→ **Exercise description**
Exact reproduction required: the lines below from the line with "2. Workflows: A" to the line with "### Activate GitHub Actions in your Project", both ends included, and no others.

[Stored data entries]
BEGIN

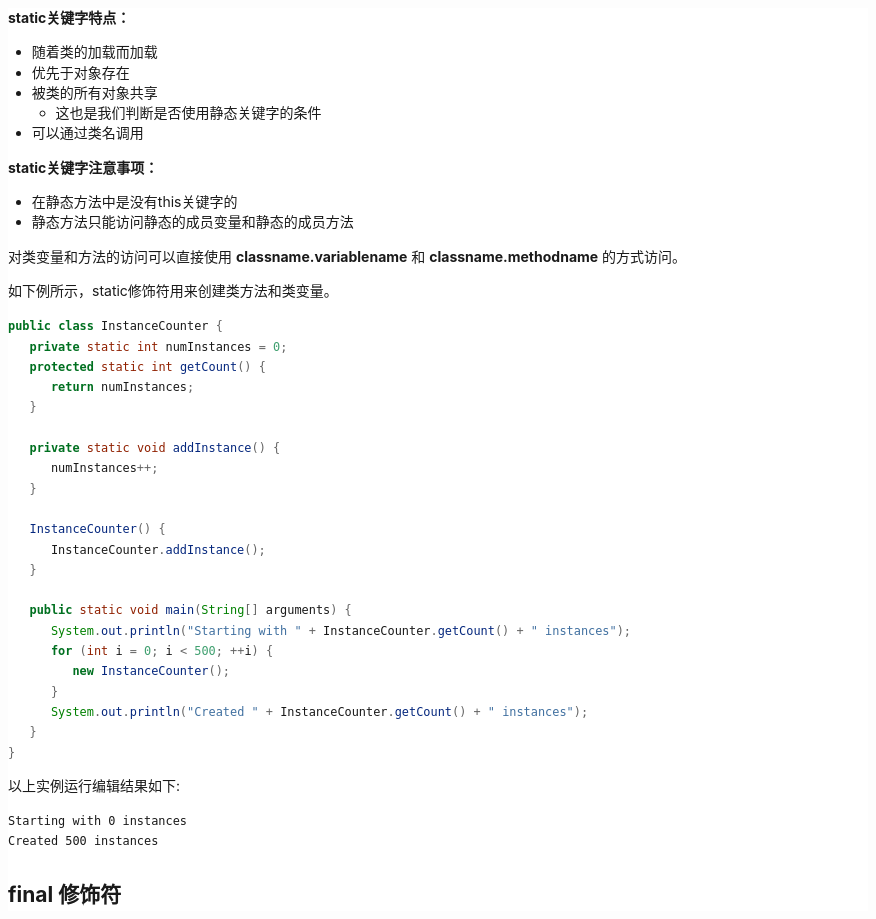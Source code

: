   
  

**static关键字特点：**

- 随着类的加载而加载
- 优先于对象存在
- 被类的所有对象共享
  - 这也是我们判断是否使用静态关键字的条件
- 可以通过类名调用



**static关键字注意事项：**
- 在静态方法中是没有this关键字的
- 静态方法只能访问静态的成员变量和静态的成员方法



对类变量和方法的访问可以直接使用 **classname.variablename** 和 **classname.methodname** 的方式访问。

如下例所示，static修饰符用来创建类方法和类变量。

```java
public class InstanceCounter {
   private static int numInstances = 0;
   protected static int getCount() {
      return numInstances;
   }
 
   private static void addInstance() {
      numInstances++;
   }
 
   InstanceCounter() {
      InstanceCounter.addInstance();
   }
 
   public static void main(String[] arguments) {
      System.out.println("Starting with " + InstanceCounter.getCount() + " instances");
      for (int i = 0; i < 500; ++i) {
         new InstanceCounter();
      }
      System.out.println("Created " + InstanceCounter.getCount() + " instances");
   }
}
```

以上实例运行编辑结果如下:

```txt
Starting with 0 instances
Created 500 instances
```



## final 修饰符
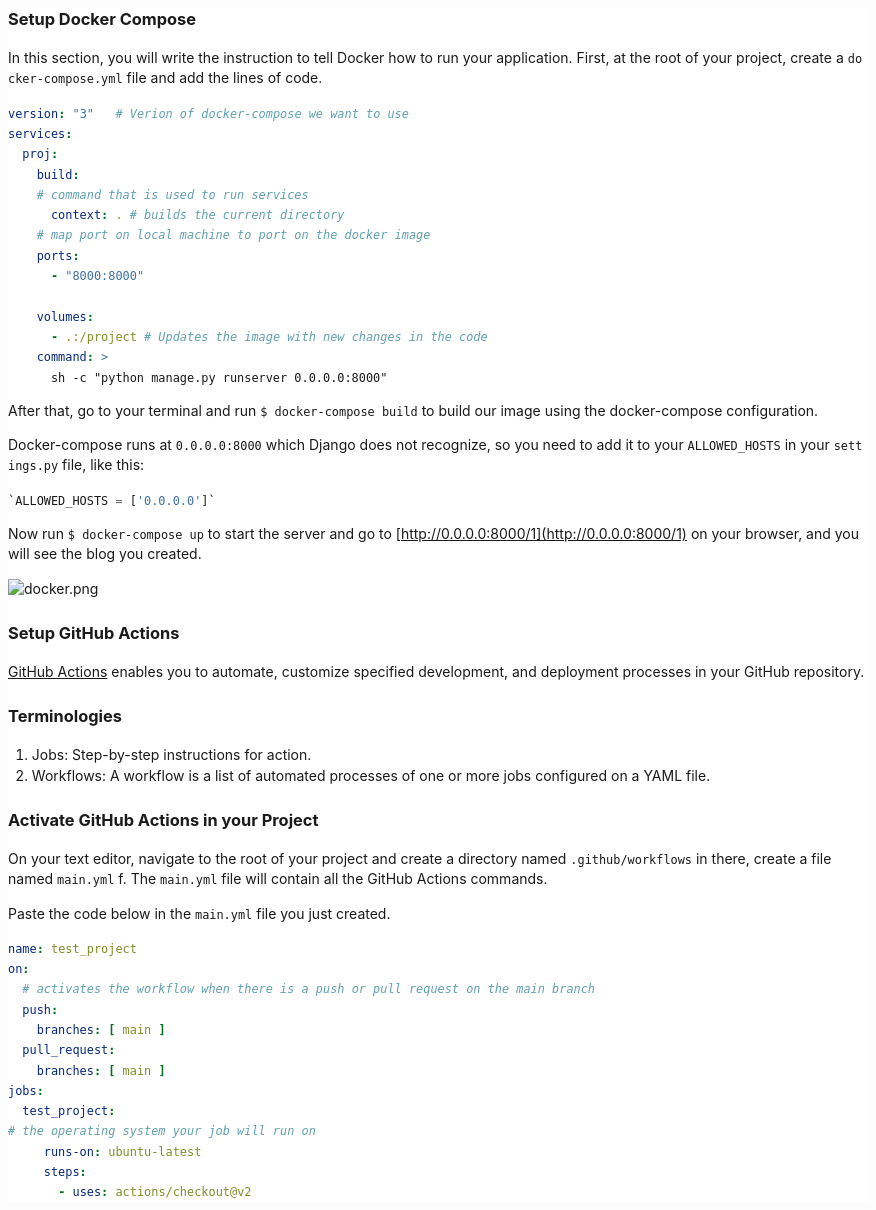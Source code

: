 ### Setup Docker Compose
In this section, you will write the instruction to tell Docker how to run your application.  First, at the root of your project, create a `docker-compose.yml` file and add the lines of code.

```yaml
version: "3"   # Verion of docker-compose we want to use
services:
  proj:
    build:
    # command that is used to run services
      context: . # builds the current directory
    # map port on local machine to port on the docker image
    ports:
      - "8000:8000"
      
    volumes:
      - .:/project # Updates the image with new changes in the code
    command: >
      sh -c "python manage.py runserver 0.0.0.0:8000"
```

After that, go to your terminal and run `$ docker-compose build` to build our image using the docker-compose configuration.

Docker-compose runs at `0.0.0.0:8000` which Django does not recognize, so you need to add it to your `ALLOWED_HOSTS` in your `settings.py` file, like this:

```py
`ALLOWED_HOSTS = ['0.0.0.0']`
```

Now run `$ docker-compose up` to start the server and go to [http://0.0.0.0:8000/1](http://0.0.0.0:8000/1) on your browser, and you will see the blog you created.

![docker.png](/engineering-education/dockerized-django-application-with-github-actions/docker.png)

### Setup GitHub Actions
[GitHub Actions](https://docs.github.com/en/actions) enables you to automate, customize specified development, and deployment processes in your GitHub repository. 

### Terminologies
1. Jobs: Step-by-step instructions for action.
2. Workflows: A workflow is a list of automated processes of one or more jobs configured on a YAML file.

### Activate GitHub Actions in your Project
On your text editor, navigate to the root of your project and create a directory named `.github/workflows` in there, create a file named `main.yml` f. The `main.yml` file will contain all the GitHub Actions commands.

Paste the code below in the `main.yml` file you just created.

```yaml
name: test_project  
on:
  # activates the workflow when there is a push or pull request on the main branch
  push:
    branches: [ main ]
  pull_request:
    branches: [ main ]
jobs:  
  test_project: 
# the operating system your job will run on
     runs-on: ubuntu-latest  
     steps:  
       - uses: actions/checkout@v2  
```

END

→ **Output for this task**
2. Workflows: A workflow is a list of automated processes of one or more jobs configured on a YAML file.

### Activate GitHub Actions in your Project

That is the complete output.